To Cut HIV Risk in Botswana, Get Teens to 10th Grade

To Cut HIV Risk in Botswana, Get Teens to 10th Grade
"It might not be some fancy new program to help us fight prevalence of HIV," says Jacob Bor. "It might just be expanding access to something that we already know how to do, which is secondary education." (First Baptist Nashville/CC BY 2.0)
7/9/2015
Updated:
7/14/2015

Time spent in school after ninth grade substantially cuts the risk of people—especially girls—in Botswana getting HIV, experts reported.

For a new study, published in the Lancet Global Health, researchers examined countrywide educational changes that reformed the secondary school grade structure to expand access to 10th grade and beyond.

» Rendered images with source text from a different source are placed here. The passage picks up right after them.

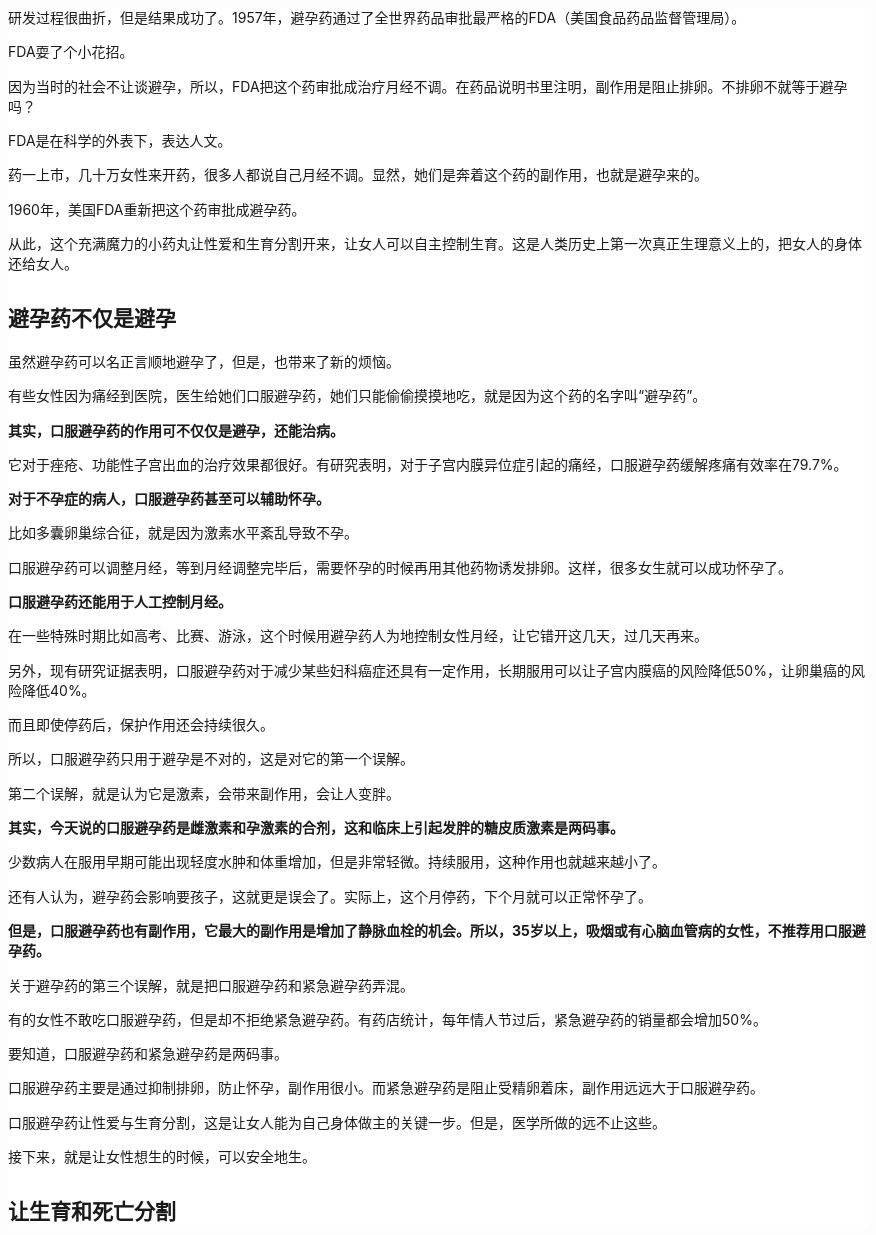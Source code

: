 研发过程很曲折，但是结果成功了。1957年，避孕药通过了全世界药品审批最严格的FDA（美国食品药品监督管理局）。

FDA耍了个小花招。

因为当时的社会不让谈避孕，所以，FDA把这个药审批成治疗月经不调。在药品说明书里注明，副作用是阻止排卵。不排卵不就等于避孕吗？

FDA是在科学的外表下，表达人文。

药一上市，几十万女性来开药，很多人都说自己月经不调。显然，她们是奔着这个药的副作用，也就是避孕来的。

1960年，美国FDA重新把这个药审批成避孕药。

从此，这个充满魔力的小药丸让性爱和生育分割开来，让女人可以自主控制生育。这是人类历史上第一次真正生理意义上的，把女人的身体还给女人。

## 避孕药不仅是避孕

虽然避孕药可以名正言顺地避孕了，但是，也带来了新的烦恼。

有些女性因为痛经到医院，医生给她们口服避孕药，她们只能偷偷摸摸地吃，就是因为这个药的名字叫“避孕药”。

 **其实，口服避孕药的作用可不仅仅是避孕，还能治病。**

它对于痤疮、功能性子宫出血的治疗效果都很好。有研究表明，对于子宫内膜异位症引起的痛经，口服避孕药缓解疼痛有效率在79.7%。

 **对于不孕症的病人，口服避孕药甚至可以辅助怀孕。**

比如多囊卵巢综合征，就是因为激素水平紊乱导致不孕。

口服避孕药可以调整月经，等到月经调整完毕后，需要怀孕的时候再用其他药物诱发排卵。这样，很多女生就可以成功怀孕了。

 **口服避孕药还能用于人工控制月经。**

在一些特殊时期比如高考、比赛、游泳，这个时候用避孕药人为地控制女性月经，让它错开这几天，过几天再来。

另外，现有研究证据表明，口服避孕药对于减少某些妇科癌症还具有一定作用，长期服用可以让子宫内膜癌的风险降低50%，让卵巢癌的风险降低40%。

而且即使停药后，保护作用还会持续很久。

所以，口服避孕药只用于避孕是不对的，这是对它的第一个误解。

第二个误解，就是认为它是激素，会带来副作用，会让人变胖。

 **其实，今天说的口服避孕药是雌激素和孕激素的合剂，这和临床上引起发胖的糖皮质激素是两码事。**

少数病人在服用早期可能出现轻度水肿和体重增加，但是非常轻微。持续服用，这种作用也就越来越小了。

还有人认为，避孕药会影响要孩子，这就更是误会了。实际上，这个月停药，下个月就可以正常怀孕了。

 **但是，口服避孕药也有副作用，它最大的副作用是增加了静脉血栓的机会。所以，35岁以上，吸烟或有心脑血管病的女性，不推荐用口服避孕药。**

关于避孕药的第三个误解，就是把口服避孕药和紧急避孕药弄混。

有的女性不敢吃口服避孕药，但是却不拒绝紧急避孕药。有药店统计，每年情人节过后，紧急避孕药的销量都会增加50%。

要知道，口服避孕药和紧急避孕药是两码事。

口服避孕药主要是通过抑制排卵，防止怀孕，副作用很小。而紧急避孕药是阻止受精卵着床，副作用远远大于口服避孕药。

口服避孕药让性爱与生育分割，这是让女人能为自己身体做主的关键一步。但是，医学所做的远不止这些。

接下来，就是让女性想生的时候，可以安全地生。

## 让生育和死亡分割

In a country with one of the world’s highest HIV infection rates (about 25.5 percent), each additional year of secondary school led to a reduction in the risk of HIV infection of 8.1 percentage points. Among girls, the drop was even higher, 11.6 percentage points.

“Our study is among the first to link secondary schooling causally not just to risk behaviors but to HIV infection itself,” said Jacob Bor, assistant professor of global health at Boston University. “The fact that our findings are consistent with the literature on behaviors in many other settings suggests that investments in secondary schooling might be a good strategy to reduce HIV risk in many countries with large, generalized HIV epidemics.”

More Schooling

In 1996, Botswana decided to move grade 10 from senior secondary schools to the more numerous junior secondary schools. There are many more junior secondary schools than senior secondary schools, just as in the United States there are more junior high schools and middle schools than high schools. The simple change in grade structure triggered a cascade of follow-on effects.

“By shifting grade 10 from senior secondary to junior secondary, the policy increased the benefit of grade 10 education because now grade 10 was required to attain a junior secondary certificate, where previously it was only grade 9,” Bor said. “It also reduced the cost of attending grade 10 because it brought grade 10 closer to people, so they did not have to travel as far to get to school.”

The change also reduced the number of people ending their formal education after grade nine by improving continuity with the previous grade. Instead of the previous natural exit point after grade nine, now that natural exit point was in grade 10.

“There was a huge jump in grade 10 completion, and one of the other impacts of that policy is that students who stayed on to grade 10 likely discovered that they liked school and wanted to stay on until grades 11 and 12. So this led to a very sharp increase in educational attainment,” Bor said.

Cost-Effective Prevention

Increasing progression through secondary school could be a cost-effective HIV prevention measure across different HIV-endemic settings, as well as yielding the expected societal benefits from better education.

“What we are saying is that from the perspective of HIV prevention, schooling has to be part of the conversation because it is at least as cost effective as some of the other things already being considered,” Bor said.

“What this suggests is that it might not be some fancy new program to help us fight prevalence of HIV. It might just be expanding access to something that we already know how to do, which is secondary education.”